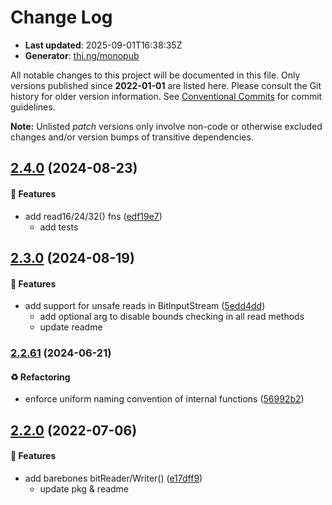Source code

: # Change Log

- **Last updated**: 2025-09-01T16:38:35Z
- **Generator**: [thi.ng/monopub](https://thi.ng/monopub)

All notable changes to this project will be documented in this file.
Only versions published since **2022-01-01** are listed here.
Please consult the Git history for older version information.
See [Conventional Commits](https://conventionalcommits.org/) for commit guidelines.

**Note:** Unlisted _patch_ versions only involve non-code or otherwise excluded changes
and/or version bumps of transitive dependencies.

## [2.4.0](https://github.com/thi-ng/umbrella/tree/@thi.ng/bitstream@2.4.0) (2024-08-23)

#### 🚀 Features

- add read16/24/32() fns ([edf19e7](https://github.com/thi-ng/umbrella/commit/edf19e7))
  - add tests

## [2.3.0](https://github.com/thi-ng/umbrella/tree/@thi.ng/bitstream@2.3.0) (2024-08-19)

#### 🚀 Features

- add support for unsafe reads in BitInputStream ([5edd4dd](https://github.com/thi-ng/umbrella/commit/5edd4dd))
  - add optional arg to disable bounds checking in all read methods
  - update readme

### [2.2.61](https://github.com/thi-ng/umbrella/tree/@thi.ng/bitstream@2.2.61) (2024-06-21)

#### ♻️ Refactoring

- enforce uniform naming convention of internal functions ([56992b2](https://github.com/thi-ng/umbrella/commit/56992b2))

## [2.2.0](https://github.com/thi-ng/umbrella/tree/@thi.ng/bitstream@2.2.0) (2022-07-06)

#### 🚀 Features

- add barebones bitReader/Writer() ([e17dff9](https://github.com/thi-ng/umbrella/commit/e17dff9))
  - update pkg & readme
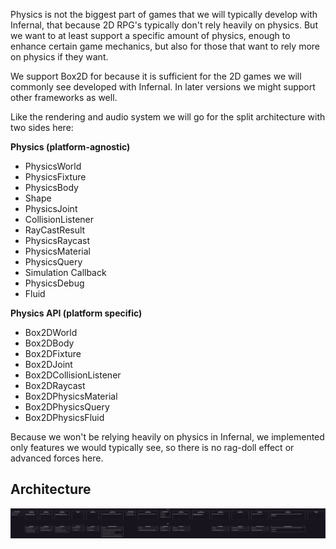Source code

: Physics is not the biggest part of games that we will typically develop with Infernal, that because 2D RPG's typically
don't rely heavily on physics. But we want to at least support a specific amount of physics, enough to enhance certain
game mechanics, but also for those that want to rely more on physics if they want.

We support Box2D for because it is sufficient for the 2D games we will commonly see developed with Infernal. In later
versions we might support other frameworks as well.

Like the rendering and audio system we will go for the split architecture with two sides here:

**Physics (platform-agnostic)**

- PhysicsWorld
- PhysicsFixture
- PhysicsBody
- Shape
- PhysicsJoint
- CollisionListener
- RayCastResult
- PhysicsRaycast
- PhysicsMaterial
- PhysicsQuery
- Simulation Callback
- PhysicsDebug
- Fluid

**Physics API (platform specific)**

- Box2DWorld
- Box2DBody
- Box2DFixture
- Box2DJoint
- Box2DCollisionListener
- Box2DRaycast
- Box2DPhysicsMaterial
- Box2DPhysicsQuery
- Box2DPhysicsFluid

Because we won't be relying heavily on physics in Infernal, we implemented only features we would typically see, so
there is no rag-doll effect or advanced forces here.

## Architecture

![Physics](../assets/images/diagrams/physics.png)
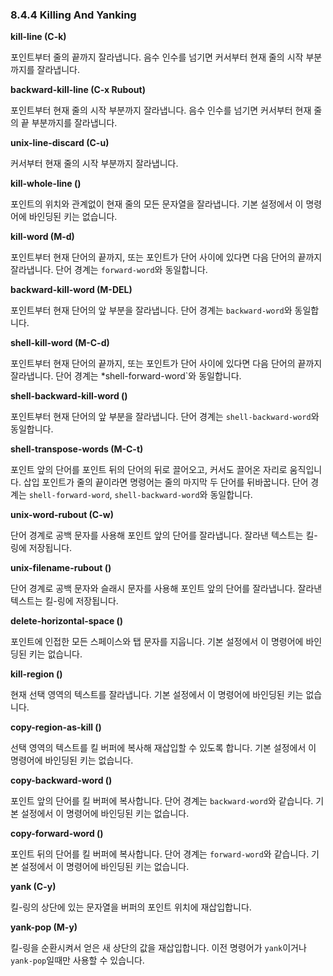 ### 8.4.4 Killing And Yanking
**kill-line (C-k)**

포인트부터 줄의 끝까지 잘라냅니다. 음수 인수를 넘기면 커서부터 현재 줄의 시작 부분까지를 잘라냅니다.

**backward-kill-line (C-x Rubout)**

포인트부터 현재 줄의 시작 부분까지 잘라냅니다. 음수 인수를 넘기면 커서부터 현재 줄의 끝 부분까지를 잘라냅니다.

**unix-line-discard (C-u)**

커서부터 현재 줄의 시작 부분까지 잘라냅니다.

**kill-whole-line ()**

포인트의 위치와 관계없이 현재 줄의 모든 문자열을 잘라냅니다. 기본 설정에서 이 명령어에 바인딩된 키는 없습니다.

**kill-word (M-d)**

포인트부터 현재 단어의 끝까지, 또는 포인트가 단어 사이에 있다면 다음 단어의 끝까지 잘라냅니다. 단어 경계는 `forward-word`와 동일합니다.

**backward-kill-word (M-DEL)**

포인트부터 현재 단어의 앞 부분을 잘라냅니다. 단어 경계는 `backward-word`와 동일합니다.

**shell-kill-word (M-C-d)**

포인트부터 현재 단어의 끝까지, 또는 포인트가 단어 사이에 있다면 다음 단어의 끝까지 잘라냅니다. 단어 경계는 *shell-forward-word`와 동일합니다.

**shell-backward-kill-word ()**

포인트부터 현재 단어의 앞 부분을 잘라냅니다. 단어 경계는 `shell-backward-word`와 동일합니다.

**shell-transpose-words (M-C-t)**

포인트 앞의 단어를 포인트 뒤의 단어의 뒤로 끌어오고, 커서도 끌어온 자리로 움직입니다. 삽입 포인트가 줄의 끝이라면 명령어는 줄의 마지막 두 단어를 뒤바꿉니다. 단어 경계는 `shell-forward-word`, `shell-backward-word`와 동일합니다.

**unix-word-rubout (C-w)**

단어 경계로 공백 문자를 사용해 포인트 앞의 단어를 잘라냅니다. 잘라낸 텍스트는 킬-링에 저장됩니다.

**unix-filename-rubout ()**

단어 경계로 공백 문자와 슬래시 문자를 사용해 포인트 앞의 단어를 잘라냅니다. 잘라낸 텍스트는 킬-링에 저장됩니다.

**delete-horizontal-space ()**

포인트에 인접한 모든 스페이스와 탭 문자를 지웁니다. 기본 설정에서 이 명령어에 바인딩된 키는 없습니다.

**kill-region ()**

현재 선택 영역의 텍스트를 잘라냅니다. 기본 설정에서 이 명령어에 바인딩된 키는 없습니다.

**copy-region-as-kill ()**

선택 영역의 텍스트를 킬 버퍼에 복사해 재삽입할 수 있도록 합니다. 기본 설정에서 이 명령어에 바인딩된 키는 없습니다.

**copy-backward-word ()**

포인트 앞의 단어를 킬 버퍼에 복사합니다. 단어 경계는 `backward-word`와 같습니다. 기본 설정에서 이 명령어에 바인딩된 키는 없습니다.

**copy-forward-word ()**

포인트 뒤의 단어를 킬 버퍼에 복사합니다. 단어 경계는 `forward-word`와 같습니다. 기본 설정에서 이 명령어에 바인딩된 키는 없습니다.

**yank (C-y)**

킬-링의 상단에 있는 문자열을 버퍼의 포인트 위치에 재삽입합니다.

**yank-pop (M-y)**

킬-링을 순환시켜서 얻은 새 상단의 값을 재삽입합니다. 이전 명령어가 `yank`이거나 `yank-pop`일때만 사용할 수 있습니다.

EXERCISE AIM
Drop every picture, then write out the remaining entries above exactly as they appear.

RESULT BELOW
Source code

: # Change Log

- **Last updated**: 2025-09-01T16:38:35Z
- **Generator**: [thi.ng/monopub](https://thi.ng/monopub)

All notable changes to this project will be documented in this file.
Only versions published since **2022-01-01** are listed here.
Please consult the Git history for older version information.
See [Conventional Commits](https://conventionalcommits.org/) for commit guidelines.

**Note:** Unlisted _patch_ versions only involve non-code or otherwise excluded changes
and/or version bumps of transitive dependencies.

## [2.4.0](https://github.com/thi-ng/umbrella/tree/@thi.ng/bitstream@2.4.0) (2024-08-23)

#### 🚀 Features

- add read16/24/32() fns ([edf19e7](https://github.com/thi-ng/umbrella/commit/edf19e7))
  - add tests

## [2.3.0](https://github.com/thi-ng/umbrella/tree/@thi.ng/bitstream@2.3.0) (2024-08-19)

#### 🚀 Features

- add support for unsafe reads in BitInputStream ([5edd4dd](https://github.com/thi-ng/umbrella/commit/5edd4dd))
  - add optional arg to disable bounds checking in all read methods
  - update readme

### [2.2.61](https://github.com/thi-ng/umbrella/tree/@thi.ng/bitstream@2.2.61) (2024-06-21)

#### ♻️ Refactoring

- enforce uniform naming convention of internal functions ([56992b2](https://github.com/thi-ng/umbrella/commit/56992b2))

## [2.2.0](https://github.com/thi-ng/umbrella/tree/@thi.ng/bitstream@2.2.0) (2022-07-06)

#### 🚀 Features

- add barebones bitReader/Writer() ([e17dff9](https://github.com/thi-ng/umbrella/commit/e17dff9))
  - update pkg & readme
Source code

: Physics is not the biggest part of games that we will typically develop with Infernal, that because 2D RPG's typically
don't rely heavily on physics. But we want to at least support a specific amount of physics, enough to enhance certain
game mechanics, but also for those that want to rely more on physics if they want.

We support Box2D for because it is sufficient for the 2D games we will commonly see developed with Infernal. In later
versions we might support other frameworks as well.

Like the rendering and audio system we will go for the split architecture with two sides here:

**Physics (platform-agnostic)**

- PhysicsWorld
- PhysicsFixture
- PhysicsBody
- Shape
- PhysicsJoint
- CollisionListener
- RayCastResult
- PhysicsRaycast
- PhysicsMaterial
- PhysicsQuery
- Simulation Callback
- PhysicsDebug
- Fluid

**Physics API (platform specific)**

- Box2DWorld
- Box2DBody
- Box2DFixture
- Box2DJoint
- Box2DCollisionListener
- Box2DRaycast
- Box2DPhysicsMaterial
- Box2DPhysicsQuery
- Box2DPhysicsFluid

Because we won't be relying heavily on physics in Infernal, we implemented only features we would typically see, so
there is no rag-doll effect or advanced forces here.

## Architecture

![Physics](../assets/images/diagrams/physics.png)
 ### 8.4.4 Killing And Yanking
**kill-line (C-k)**

포인트부터 줄의 끝까지 잘라냅니다. 음수 인수를 넘기면 커서부터 현재 줄의 시작 부분까지를 잘라냅니다.

**backward-kill-line (C-x Rubout)**

포인트부터 현재 줄의 시작 부분까지 잘라냅니다. 음수 인수를 넘기면 커서부터 현재 줄의 끝 부분까지를 잘라냅니다.

**unix-line-discard (C-u)**

커서부터 현재 줄의 시작 부분까지 잘라냅니다.

**kill-whole-line ()**

포인트의 위치와 관계없이 현재 줄의 모든 문자열을 잘라냅니다. 기본 설정에서 이 명령어에 바인딩된 키는 없습니다.

**kill-word (M-d)**

포인트부터 현재 단어의 끝까지, 또는 포인트가 단어 사이에 있다면 다음 단어의 끝까지 잘라냅니다. 단어 경계는 `forward-word`와 동일합니다.

**backward-kill-word (M-DEL)**

포인트부터 현재 단어의 앞 부분을 잘라냅니다. 단어 경계는 `backward-word`와 동일합니다.

**shell-kill-word (M-C-d)**

포인트부터 현재 단어의 끝까지, 또는 포인트가 단어 사이에 있다면 다음 단어의 끝까지 잘라냅니다. 단어 경계는 *shell-forward-word`와 동일합니다.

**shell-backward-kill-word ()**

포인트부터 현재 단어의 앞 부분을 잘라냅니다. 단어 경계는 `shell-backward-word`와 동일합니다.

**shell-transpose-words (M-C-t)**

포인트 앞의 단어를 포인트 뒤의 단어의 뒤로 끌어오고, 커서도 끌어온 자리로 움직입니다. 삽입 포인트가 줄의 끝이라면 명령어는 줄의 마지막 두 단어를 뒤바꿉니다. 단어 경계는 `shell-forward-word`, `shell-backward-word`와 동일합니다.

**unix-word-rubout (C-w)**

단어 경계로 공백 문자를 사용해 포인트 앞의 단어를 잘라냅니다. 잘라낸 텍스트는 킬-링에 저장됩니다.

**unix-filename-rubout ()**

단어 경계로 공백 문자와 슬래시 문자를 사용해 포인트 앞의 단어를 잘라냅니다. 잘라낸 텍스트는 킬-링에 저장됩니다.

**delete-horizontal-space ()**

포인트에 인접한 모든 스페이스와 탭 문자를 지웁니다. 기본 설정에서 이 명령어에 바인딩된 키는 없습니다.

**kill-region ()**

현재 선택 영역의 텍스트를 잘라냅니다. 기본 설정에서 이 명령어에 바인딩된 키는 없습니다.

**copy-region-as-kill ()**

선택 영역의 텍스트를 킬 버퍼에 복사해 재삽입할 수 있도록 합니다. 기본 설정에서 이 명령어에 바인딩된 키는 없습니다.

**copy-backward-word ()**

포인트 앞의 단어를 킬 버퍼에 복사합니다. 단어 경계는 `backward-word`와 같습니다. 기본 설정에서 이 명령어에 바인딩된 키는 없습니다.

**copy-forward-word ()**

포인트 뒤의 단어를 킬 버퍼에 복사합니다. 단어 경계는 `forward-word`와 같습니다. 기본 설정에서 이 명령어에 바인딩된 키는 없습니다.

**yank (C-y)**

킬-링의 상단에 있는 문자열을 버퍼의 포인트 위치에 재삽입합니다.

**yank-pop (M-y)**

킬-링을 순환시켜서 얻은 새 상단의 값을 재삽입합니다. 이전 명령어가 `yank`이거나 `yank-pop`일때만 사용할 수 있습니다.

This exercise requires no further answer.